At the opening ceremonies, Jared Taylor will be honored for earning the William T. Horonaday Award. This award has only be given to around 1,100 scouts in the United States. The award is known as the “Olympic Medal Bestowed by the Earth” and the awards program was created to recognize those that have made significant contributions to conservation. It was begun in 1914 by Dr. William T. Hornaday, director of the New York Zoological Park and founder of the National Zoo in Washington, D.C.
The fundamental purpose of the Hornaday Awards program is to encourage learning by the participants and to increase public awareness about natural resource conservation. Understanding and practicing sound stewardship of natural resources and environmental protection strengthens scouting's emphasis on respecting the outdoors, said officials.
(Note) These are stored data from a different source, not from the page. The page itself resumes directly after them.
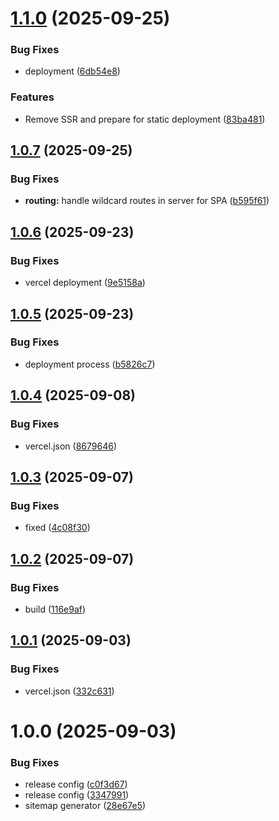 # [1.1.0](https://github.com/Asibul07/angular-blog/compare/v1.0.7...v1.1.0) (2025-09-25)


### Bug Fixes

* deployment ([6db54e8](https://github.com/Asibul07/angular-blog/commit/6db54e8e096d24d5dec9f18d14858502775de4b0))


### Features

* Remove SSR and prepare for static deployment ([83ba481](https://github.com/Asibul07/angular-blog/commit/83ba481bfb26e1c8457356579ce7f0d4e53be94b))

## [1.0.7](https://github.com/Asibul07/angular-blog/compare/v1.0.6...v1.0.7) (2025-09-25)


### Bug Fixes

* **routing:** handle wildcard routes in server for SPA ([b595f61](https://github.com/Asibul07/angular-blog/commit/b595f619c94403eaf9cdfda8871d2f0cf8ded07c))

## [1.0.6](https://github.com/Asibul07/angular-blog/compare/v1.0.5...v1.0.6) (2025-09-23)


### Bug Fixes

* vercel deployment ([9e5158a](https://github.com/Asibul07/angular-blog/commit/9e5158a705c8a15d1aa0b55e4569f078fda66191))

## [1.0.5](https://github.com/Asibul07/angular-blog/compare/v1.0.4...v1.0.5) (2025-09-23)


### Bug Fixes

* deployment process ([b5826c7](https://github.com/Asibul07/angular-blog/commit/b5826c730f9afc3077b3adde3c4da6859f453004))

## [1.0.4](https://github.com/Asibul07/angular-blog/compare/v1.0.3...v1.0.4) (2025-09-08)


### Bug Fixes

* vercel.json ([8679646](https://github.com/Asibul07/angular-blog/commit/8679646595f5eddbccf1d8020c223294f6ba3f4f))

## [1.0.3](https://github.com/Asibul07/angular-blog/compare/v1.0.2...v1.0.3) (2025-09-07)


### Bug Fixes

* fixed ([4c08f30](https://github.com/Asibul07/angular-blog/commit/4c08f304580e09bfde4e31593746361718b7a0fa))

## [1.0.2](https://github.com/Asibul07/angular-blog/compare/v1.0.1...v1.0.2) (2025-09-07)


### Bug Fixes

* build ([116e9af](https://github.com/Asibul07/angular-blog/commit/116e9af6c3fe6c46713854511629c3a48ce58f57))

## [1.0.1](https://github.com/Asibul07/angular-blog/compare/v1.0.0...v1.0.1) (2025-09-03)


### Bug Fixes

* vercel.json ([332c631](https://github.com/Asibul07/angular-blog/commit/332c631f5a8ed733ad94c3cd2ede87f3bae217ec))

# 1.0.0 (2025-09-03)


### Bug Fixes

* release config ([c0f3d67](https://github.com/Asibul07/angular-blog/commit/c0f3d6721446d004b6f191da170fcd25ff640b66))
* release config ([3347991](https://github.com/Asibul07/angular-blog/commit/3347991c33a4cc3914ea2ef45d6e73feb22771df))
* sitemap generator ([28e67e5](https://github.com/Asibul07/angular-blog/commit/28e67e52e8fef531de3b780fca48676fddbf5556))
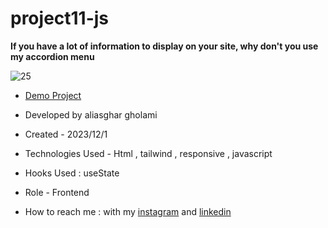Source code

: # project11-js

**If you have a lot of information to display on your site, why don't you use my accordion menu**

![25](https://github.com/aliasghardev/project11-js/assets/144837096/560ff716-9f74-46c9-a179-2dea5b0a86cf)


- [Demo Project](https://aliasghardev.github.io/project11-js/)

- Developed by aliasghar gholami

- Created - 2023/12/1

- Technologies Used - Html , tailwind , responsive  , javascript

- Hooks Used : useState 

- Role - Frontend

- How to reach me : with my [instagram](https://www.instagram.com/aliasghar.gholami_dev) and [linkedin](https://www.linkedin.com/in/aliasghar-gholami-a1229a290)
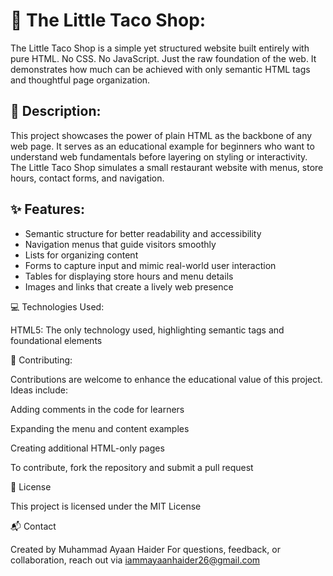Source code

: # 🌮 The Little Taco Shop:

The Little Taco Shop is a simple yet structured website built entirely with pure HTML. No CSS. No JavaScript. Just the raw foundation of the web. It demonstrates how much can be achieved with only semantic HTML tags and thoughtful page organization.

## 📖 Description:

This project showcases the power of plain HTML as the backbone of any web page. It serves as an educational example for beginners who want to understand web fundamentals before layering on styling or interactivity. The Little Taco Shop simulates a small restaurant website with menus, store hours, contact forms, and navigation.

## ✨ Features:

- Semantic structure for better readability and accessibility  
- Navigation menus that guide visitors smoothly  
- Lists for organizing content  
- Forms to capture input and mimic real-world user interaction  
- Tables for displaying store hours and menu details  
- Images and links that create a lively web presence

💻 Technologies Used:

HTML5: The only technology used, highlighting semantic tags and foundational elements

🤝 Contributing:

Contributions are welcome to enhance the educational value of this project. Ideas include:

Adding comments in the code for learners

Expanding the menu and content examples

Creating additional HTML-only pages

To contribute, fork the repository and submit a pull request

📜 License

This project is licensed under the MIT License

📬 Contact

Created by Muhammad Ayaan Haider
For questions, feedback, or collaboration, reach out via iammayaanhaider26@gmail.com
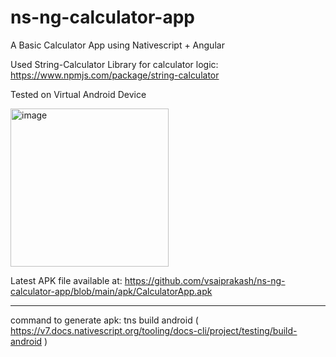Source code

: # ns-ng-calculator-app
A Basic Calculator App using Nativescript + Angular

Used String-Calculator Library for calculator logic: 
https://www.npmjs.com/package/string-calculator

Tested on Virtual Android Device

<img width="253" alt="image" src="https://user-images.githubusercontent.com/9028439/166154692-bce12087-b184-4876-9937-2108389f39f0.png">

Latest APK file available at: https://github.com/vsaiprakash/ns-ng-calculator-app/blob/main/apk/CalculatorApp.apk

--------------------------------

command to generate apk: tns build android
( https://v7.docs.nativescript.org/tooling/docs-cli/project/testing/build-android )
The goal of this awards program is to encourage and recognize outstanding efforts undertaken by scouting units, scouts and venturers, adult scouters, and other individuals, corporations, and institutions that have contributed significantly to natural resource conservation and environmental protection.
Jared’s conservation project was done on Roaring Creek. He setup protection barriers to the river to stop vehicle traffic and erosion, help clear trails, moved boulders, constructed an information kiosk, removed trash and prepared the parking area for gravel. This project saved a family recreational area in the community from complete destruction.